Alaska Cruises Hotter Than Ever

Ships - large, small and even tall - from 15 lines are heading to the waters off Alaska this summer

The year was 1883, the place was Glacier Bay, Alaska, and the vessel was the Idaho - the first of its breed to offer Alaska and Glacier Bay as a cruise experience.

Aboard the Idaho's maiden trip to Alaska was a 27-year-old writer, Eliza Ruhamah Scidmore. Inspired by written reports from famed naturalist John Muir about Alaska's towering mountains, lush virgin forests, island-dotted waterways, massive glaciers, and the great bay that contained so many of them, Scidmore travelled north to see it for herself.

See it she did. And from her talented pen came a succession of articles in U.S. newspapers, magazines and a fascinating book describing her Alaska adventure. Cruising to Alaska was born.

Fast forward to 2008. No fewer than 15 cruise lines will dispatch their vessels to Alaska. Nearly a million passengers made the trip in 2007; more are expected this summer. Cruising patterns have remained largely unchanged from years past with four basic options:

1) Most traditional is an Inside Passage round trip in seven nights, eight days from Vancouver to southeast Alaska and back. Port calls usually include two to four of the principal communities of the region - Ketchikan, Wrangell, Petersburg, Sitka, Juneau, Haines and Skagway - plus day-long visits to Glacier Bay National Park and/or other glacier-viewing sites.

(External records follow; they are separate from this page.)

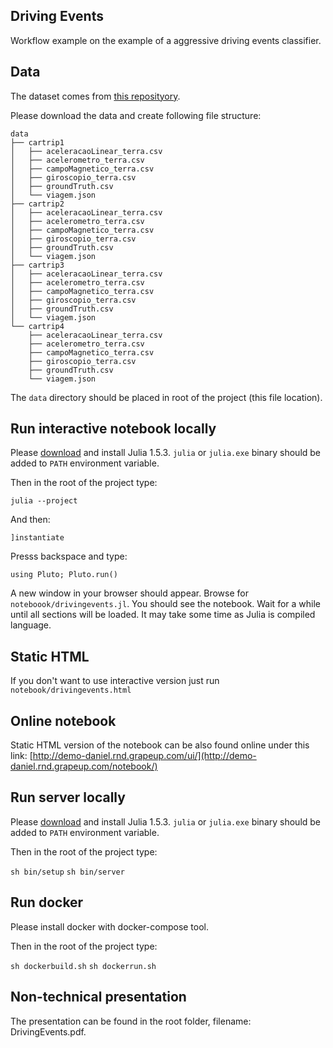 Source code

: ## Driving Events
Workflow example on the example of a aggressive driving events classifier.


## Data 
The dataset comes from [this reposityory](https://github.com/jair-jr/driverBehaviorDataset).

Please download the data and create following file structure:
```
data
├── cartrip1
│   ├── aceleracaoLinear_terra.csv
│   ├── acelerometro_terra.csv
│   ├── campoMagnetico_terra.csv
│   ├── giroscopio_terra.csv
│   ├── groundTruth.csv
│   └── viagem.json
├── cartrip2
│   ├── aceleracaoLinear_terra.csv
│   ├── acelerometro_terra.csv
│   ├── campoMagnetico_terra.csv
│   ├── giroscopio_terra.csv
│   ├── groundTruth.csv
│   └── viagem.json
├── cartrip3
│   ├── aceleracaoLinear_terra.csv
│   ├── acelerometro_terra.csv
│   ├── campoMagnetico_terra.csv
│   ├── giroscopio_terra.csv
│   ├── groundTruth.csv
│   └── viagem.json
└── cartrip4
    ├── aceleracaoLinear_terra.csv
    ├── acelerometro_terra.csv
    ├── campoMagnetico_terra.csv
    ├── giroscopio_terra.csv
    ├── groundTruth.csv
    └── viagem.json
```

The `data` directory should be placed in root of the project (this file location).

## Run interactive notebook locally

Please [download](https://julialang.org/downloads/) and install Julia 1.5.3. `julia` or `julia.exe` binary should be added to `PATH` environment variable.

Then in the root of the project type:

`julia --project`

And then:

`]instantiate`

Presss backspace and type:

`using Pluto; Pluto.run()`

A new window in your browser should appear. Browse for `noteboook/drivingevents.jl`. You should see the notebook. Wait for a while until all sections will be loaded. It may take some time as Julia is compiled language.

## Static HTML

If you don't want to use interactive version just run `notebook/drivingevents.html`

## Online notebook

Static HTML version of the notebook can be also found online under this link: [http://demo-daniel.rnd.grapeup.com/ui/](http://demo-daniel.rnd.grapeup.com/notebook/)

## Run server locally

Please [download](https://julialang.org/downloads/) and install Julia 1.5.3. `julia` or `julia.exe` binary should be added to `PATH` environment variable.

Then in the root of the project type:

`sh bin/setup`
`sh bin/server`

## Run docker

Please install docker with docker-compose tool.

Then in the root of the project type:

`sh dockerbuild.sh`
`sh dockerrun.sh`

## Non-technical presentation

The presentation can be found in the root folder, filename: DrivingEvents.pdf.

2) One-way "Gulf-and-Glaciers" sailing in seven nights/eight days takes in many of the same Inside Passage sights but adds glacier-rich Prince William Sound. A Gulf-and-Glaciers voyage ends (or begins) at Seward or Whittier in the north and Vancouver in the south.

3) Cruises entirely within Alaska can involve either round trips from a single city such as Ketchikan or Juneau or one-way trips between two communities. (Example: sailing one-way in seven nights/eight days through wilderness waters between Juneau and Sitka.)

4)Expedition-type voyages can extend well beyond traditional options to include Aleutian and other remote islands, sub-Arctic ports, and Russian lands across the Bering Sea.